Exercise -> Return the records exactly, from the first line through the "- spring4jquery: How" line.

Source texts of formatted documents

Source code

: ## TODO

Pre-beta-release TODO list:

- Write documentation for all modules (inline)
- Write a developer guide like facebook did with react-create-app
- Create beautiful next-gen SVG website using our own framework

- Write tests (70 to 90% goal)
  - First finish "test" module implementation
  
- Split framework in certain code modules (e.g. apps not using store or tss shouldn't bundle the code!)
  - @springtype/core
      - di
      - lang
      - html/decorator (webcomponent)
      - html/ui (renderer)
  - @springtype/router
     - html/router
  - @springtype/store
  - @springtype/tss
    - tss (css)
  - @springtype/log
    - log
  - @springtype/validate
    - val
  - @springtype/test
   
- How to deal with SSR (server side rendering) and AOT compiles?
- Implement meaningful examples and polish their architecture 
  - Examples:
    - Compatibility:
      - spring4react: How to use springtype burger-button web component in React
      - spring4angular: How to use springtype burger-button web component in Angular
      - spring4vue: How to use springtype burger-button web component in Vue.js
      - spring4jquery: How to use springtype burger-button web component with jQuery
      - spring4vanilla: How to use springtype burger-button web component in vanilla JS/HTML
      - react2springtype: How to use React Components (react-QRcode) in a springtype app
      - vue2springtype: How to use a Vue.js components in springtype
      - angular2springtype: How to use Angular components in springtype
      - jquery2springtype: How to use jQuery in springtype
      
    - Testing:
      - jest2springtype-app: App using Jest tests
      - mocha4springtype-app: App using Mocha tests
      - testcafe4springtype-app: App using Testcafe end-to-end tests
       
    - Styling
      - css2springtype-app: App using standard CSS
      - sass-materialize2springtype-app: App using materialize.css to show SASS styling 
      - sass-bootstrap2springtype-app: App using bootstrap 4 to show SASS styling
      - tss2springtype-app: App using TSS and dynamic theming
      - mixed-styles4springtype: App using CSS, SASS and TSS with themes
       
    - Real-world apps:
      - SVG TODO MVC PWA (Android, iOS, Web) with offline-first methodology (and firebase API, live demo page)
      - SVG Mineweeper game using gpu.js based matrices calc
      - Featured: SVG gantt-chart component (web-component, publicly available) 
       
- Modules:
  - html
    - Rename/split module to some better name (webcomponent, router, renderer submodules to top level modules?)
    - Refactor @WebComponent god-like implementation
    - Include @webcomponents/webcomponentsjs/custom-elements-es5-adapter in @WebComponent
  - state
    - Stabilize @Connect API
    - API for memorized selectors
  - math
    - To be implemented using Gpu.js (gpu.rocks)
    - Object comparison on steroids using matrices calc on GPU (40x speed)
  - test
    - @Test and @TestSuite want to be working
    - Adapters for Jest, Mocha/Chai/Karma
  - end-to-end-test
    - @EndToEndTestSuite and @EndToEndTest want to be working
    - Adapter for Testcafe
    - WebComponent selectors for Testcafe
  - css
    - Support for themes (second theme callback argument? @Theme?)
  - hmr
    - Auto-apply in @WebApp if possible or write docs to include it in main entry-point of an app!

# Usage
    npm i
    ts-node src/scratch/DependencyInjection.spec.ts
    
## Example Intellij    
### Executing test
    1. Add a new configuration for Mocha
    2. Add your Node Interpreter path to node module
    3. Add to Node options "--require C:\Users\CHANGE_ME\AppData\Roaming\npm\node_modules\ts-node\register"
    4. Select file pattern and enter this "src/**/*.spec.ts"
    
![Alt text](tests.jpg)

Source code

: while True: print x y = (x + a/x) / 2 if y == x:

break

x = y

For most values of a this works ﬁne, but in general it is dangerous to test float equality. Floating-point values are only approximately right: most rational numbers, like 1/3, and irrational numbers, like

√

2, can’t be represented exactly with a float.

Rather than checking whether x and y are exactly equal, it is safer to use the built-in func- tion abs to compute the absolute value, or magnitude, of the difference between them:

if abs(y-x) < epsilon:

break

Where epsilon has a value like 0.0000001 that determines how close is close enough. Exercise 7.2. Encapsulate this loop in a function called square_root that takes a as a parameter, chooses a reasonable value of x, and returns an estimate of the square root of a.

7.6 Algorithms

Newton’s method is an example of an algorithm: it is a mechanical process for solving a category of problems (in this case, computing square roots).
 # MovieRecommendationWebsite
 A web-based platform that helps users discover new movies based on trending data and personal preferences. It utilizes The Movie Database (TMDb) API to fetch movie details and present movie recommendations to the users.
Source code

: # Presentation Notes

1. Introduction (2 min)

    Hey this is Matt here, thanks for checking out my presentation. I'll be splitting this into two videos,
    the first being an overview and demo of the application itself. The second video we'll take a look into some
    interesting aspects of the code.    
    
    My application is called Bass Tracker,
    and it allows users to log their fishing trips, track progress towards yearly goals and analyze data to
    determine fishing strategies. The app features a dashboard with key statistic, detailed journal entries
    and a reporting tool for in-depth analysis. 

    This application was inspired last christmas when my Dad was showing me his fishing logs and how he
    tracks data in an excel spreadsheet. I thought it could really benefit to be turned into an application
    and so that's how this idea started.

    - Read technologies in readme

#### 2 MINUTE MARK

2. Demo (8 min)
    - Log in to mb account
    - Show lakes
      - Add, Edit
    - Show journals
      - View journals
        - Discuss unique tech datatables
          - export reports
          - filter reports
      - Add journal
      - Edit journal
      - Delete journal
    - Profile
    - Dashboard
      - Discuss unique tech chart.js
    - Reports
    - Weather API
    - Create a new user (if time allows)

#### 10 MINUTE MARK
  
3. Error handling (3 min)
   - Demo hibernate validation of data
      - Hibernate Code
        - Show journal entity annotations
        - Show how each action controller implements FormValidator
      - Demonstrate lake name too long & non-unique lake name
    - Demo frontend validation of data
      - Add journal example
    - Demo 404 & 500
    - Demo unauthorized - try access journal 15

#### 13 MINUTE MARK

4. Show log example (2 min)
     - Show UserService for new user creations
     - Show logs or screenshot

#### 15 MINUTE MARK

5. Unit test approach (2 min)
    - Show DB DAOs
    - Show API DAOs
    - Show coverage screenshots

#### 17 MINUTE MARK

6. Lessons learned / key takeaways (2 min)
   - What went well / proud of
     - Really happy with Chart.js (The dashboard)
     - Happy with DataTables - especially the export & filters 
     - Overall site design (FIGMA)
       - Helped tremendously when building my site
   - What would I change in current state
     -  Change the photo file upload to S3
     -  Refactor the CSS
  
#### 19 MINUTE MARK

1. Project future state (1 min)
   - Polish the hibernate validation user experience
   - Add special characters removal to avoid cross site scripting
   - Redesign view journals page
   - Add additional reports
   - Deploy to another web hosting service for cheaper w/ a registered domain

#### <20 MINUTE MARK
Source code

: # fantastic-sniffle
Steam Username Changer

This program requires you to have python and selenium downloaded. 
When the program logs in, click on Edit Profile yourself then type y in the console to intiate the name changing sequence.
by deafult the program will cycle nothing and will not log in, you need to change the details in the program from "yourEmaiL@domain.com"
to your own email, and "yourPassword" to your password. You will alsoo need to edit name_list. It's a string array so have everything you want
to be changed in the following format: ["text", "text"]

Response area ->
Source code

: ## TODO

Pre-beta-release TODO list:

- Write documentation for all modules (inline)
- Write a developer guide like facebook did with react-create-app
- Create beautiful next-gen SVG website using our own framework

- Write tests (70 to 90% goal)
  - First finish "test" module implementation
  
- Split framework in certain code modules (e.g. apps not using store or tss shouldn't bundle the code!)
  - @springtype/core
      - di
      - lang
      - html/decorator (webcomponent)
      - html/ui (renderer)
  - @springtype/router
     - html/router
  - @springtype/store
  - @springtype/tss
    - tss (css)
  - @springtype/log
    - log
  - @springtype/validate
    - val
  - @springtype/test
   
- How to deal with SSR (server side rendering) and AOT compiles?
- Implement meaningful examples and polish their architecture 
  - Examples:
    - Compatibility:
      - spring4react: How to use springtype burger-button web component in React
      - spring4angular: How to use springtype burger-button web component in Angular
      - spring4vue: How to use springtype burger-button web component in Vue.js
      - spring4jquery: How to use springtype burger-button web component with jQuery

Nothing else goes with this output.